Regular resource retrieval from URI requires the entire file to be downloaded before previewing. Streaming makes this more efficient by loading only chunks and playing back with a much smaller buffer, especially for much larger files on the order of GBs.
This blog entry talks a little bit about his transition from Plex to Jellyfin.
Note that there are these few names floating around:
Plex media server has proprietary codebase, with free editions that inject their own streaming content and ads.
Emby has a shared codebase history with Jellyfin (Emby-fork), with much more support for mobile clients and server
OS but behind paywall.
Kodi is not a media server, but a streaming client infamous for maintaining lists of server that stream pirated content.
Experimented with Jellyfin for a couple hours. Some initial thoughts:
Library updating speed is absolutely horrendous, indexing about 30 2-minute videos in 5 minutes, and loading individual videos takes about 5-10 seconds each. This is more reasonable for situations where the library browsing time is far shorter than that of watching time. Perhaps from transcoding?

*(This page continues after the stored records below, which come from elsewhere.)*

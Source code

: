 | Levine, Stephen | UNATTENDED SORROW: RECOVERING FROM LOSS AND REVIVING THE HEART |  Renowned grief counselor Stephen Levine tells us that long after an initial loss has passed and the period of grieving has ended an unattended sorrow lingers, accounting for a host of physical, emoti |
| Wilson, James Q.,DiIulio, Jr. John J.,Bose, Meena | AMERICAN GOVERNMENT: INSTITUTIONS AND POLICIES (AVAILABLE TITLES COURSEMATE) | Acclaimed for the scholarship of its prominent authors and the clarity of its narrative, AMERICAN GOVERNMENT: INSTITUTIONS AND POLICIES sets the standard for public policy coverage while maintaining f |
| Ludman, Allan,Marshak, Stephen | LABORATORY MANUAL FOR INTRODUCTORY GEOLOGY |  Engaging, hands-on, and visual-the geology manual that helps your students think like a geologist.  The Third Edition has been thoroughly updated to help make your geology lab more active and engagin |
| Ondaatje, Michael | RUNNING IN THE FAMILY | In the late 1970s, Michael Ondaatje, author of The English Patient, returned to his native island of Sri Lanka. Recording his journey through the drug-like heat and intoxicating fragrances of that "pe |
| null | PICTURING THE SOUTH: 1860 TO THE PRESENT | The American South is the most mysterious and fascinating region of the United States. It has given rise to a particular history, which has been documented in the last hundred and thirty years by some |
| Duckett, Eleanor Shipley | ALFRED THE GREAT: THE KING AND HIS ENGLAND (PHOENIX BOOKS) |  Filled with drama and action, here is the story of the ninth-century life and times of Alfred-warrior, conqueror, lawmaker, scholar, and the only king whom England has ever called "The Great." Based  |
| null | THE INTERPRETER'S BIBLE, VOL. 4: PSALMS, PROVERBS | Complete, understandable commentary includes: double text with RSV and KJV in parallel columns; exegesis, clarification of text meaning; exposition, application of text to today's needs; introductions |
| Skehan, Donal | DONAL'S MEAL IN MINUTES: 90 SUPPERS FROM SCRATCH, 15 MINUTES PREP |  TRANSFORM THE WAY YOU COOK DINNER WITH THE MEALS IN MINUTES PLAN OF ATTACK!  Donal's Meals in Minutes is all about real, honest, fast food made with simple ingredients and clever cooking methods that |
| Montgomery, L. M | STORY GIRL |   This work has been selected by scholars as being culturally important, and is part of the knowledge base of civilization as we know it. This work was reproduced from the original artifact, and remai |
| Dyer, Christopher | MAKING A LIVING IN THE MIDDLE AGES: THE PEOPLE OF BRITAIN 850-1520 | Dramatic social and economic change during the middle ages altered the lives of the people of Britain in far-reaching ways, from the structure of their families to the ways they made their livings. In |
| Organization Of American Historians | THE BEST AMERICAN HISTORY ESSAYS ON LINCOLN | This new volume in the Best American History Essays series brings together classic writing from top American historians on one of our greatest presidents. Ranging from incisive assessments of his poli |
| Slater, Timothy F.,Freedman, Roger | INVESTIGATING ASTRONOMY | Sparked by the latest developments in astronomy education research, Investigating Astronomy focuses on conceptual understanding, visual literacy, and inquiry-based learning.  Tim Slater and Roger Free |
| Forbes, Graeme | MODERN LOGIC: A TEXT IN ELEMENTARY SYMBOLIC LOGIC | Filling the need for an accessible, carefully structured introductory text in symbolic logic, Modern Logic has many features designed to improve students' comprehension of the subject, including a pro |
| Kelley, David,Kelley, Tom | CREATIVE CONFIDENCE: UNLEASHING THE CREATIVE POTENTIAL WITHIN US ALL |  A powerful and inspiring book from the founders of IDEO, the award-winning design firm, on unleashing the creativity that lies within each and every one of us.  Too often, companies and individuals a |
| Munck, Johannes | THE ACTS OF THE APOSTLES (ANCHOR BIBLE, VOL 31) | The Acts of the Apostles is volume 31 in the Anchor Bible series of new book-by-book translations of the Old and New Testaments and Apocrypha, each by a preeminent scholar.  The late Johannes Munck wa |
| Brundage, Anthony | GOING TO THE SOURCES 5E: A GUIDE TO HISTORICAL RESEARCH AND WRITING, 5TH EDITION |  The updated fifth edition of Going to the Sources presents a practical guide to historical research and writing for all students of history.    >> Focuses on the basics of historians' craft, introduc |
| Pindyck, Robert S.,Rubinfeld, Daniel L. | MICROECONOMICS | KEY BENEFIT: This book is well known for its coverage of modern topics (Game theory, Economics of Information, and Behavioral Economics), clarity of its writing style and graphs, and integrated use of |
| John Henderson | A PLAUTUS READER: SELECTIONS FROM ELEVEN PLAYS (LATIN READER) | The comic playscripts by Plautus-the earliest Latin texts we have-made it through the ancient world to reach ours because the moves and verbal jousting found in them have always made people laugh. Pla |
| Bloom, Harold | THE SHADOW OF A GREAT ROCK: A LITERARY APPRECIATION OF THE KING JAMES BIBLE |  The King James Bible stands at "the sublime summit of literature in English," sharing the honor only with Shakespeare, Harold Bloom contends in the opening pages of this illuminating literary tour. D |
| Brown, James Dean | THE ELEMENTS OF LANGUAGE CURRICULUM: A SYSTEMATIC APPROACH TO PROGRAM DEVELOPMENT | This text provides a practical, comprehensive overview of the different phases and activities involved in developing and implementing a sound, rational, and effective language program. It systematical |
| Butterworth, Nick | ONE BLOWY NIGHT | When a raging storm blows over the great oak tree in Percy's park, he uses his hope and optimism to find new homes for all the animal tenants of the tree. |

Moving between screens also take about 3-5 seconds each, making for quite a subpar experience. Running this on an i3-10110U (2 core, 2.10GHz), so perhaps this is a bottleneck.
Note that if the server selection page appears when attempting to connect to the Jellyfin server, need to manually access the server by its local IP, not the computer name.
Edit: I take it back. The slow loading speed is likely from the CPU utilization during transcoding and indexing. Once loaded, it is pretty efficient.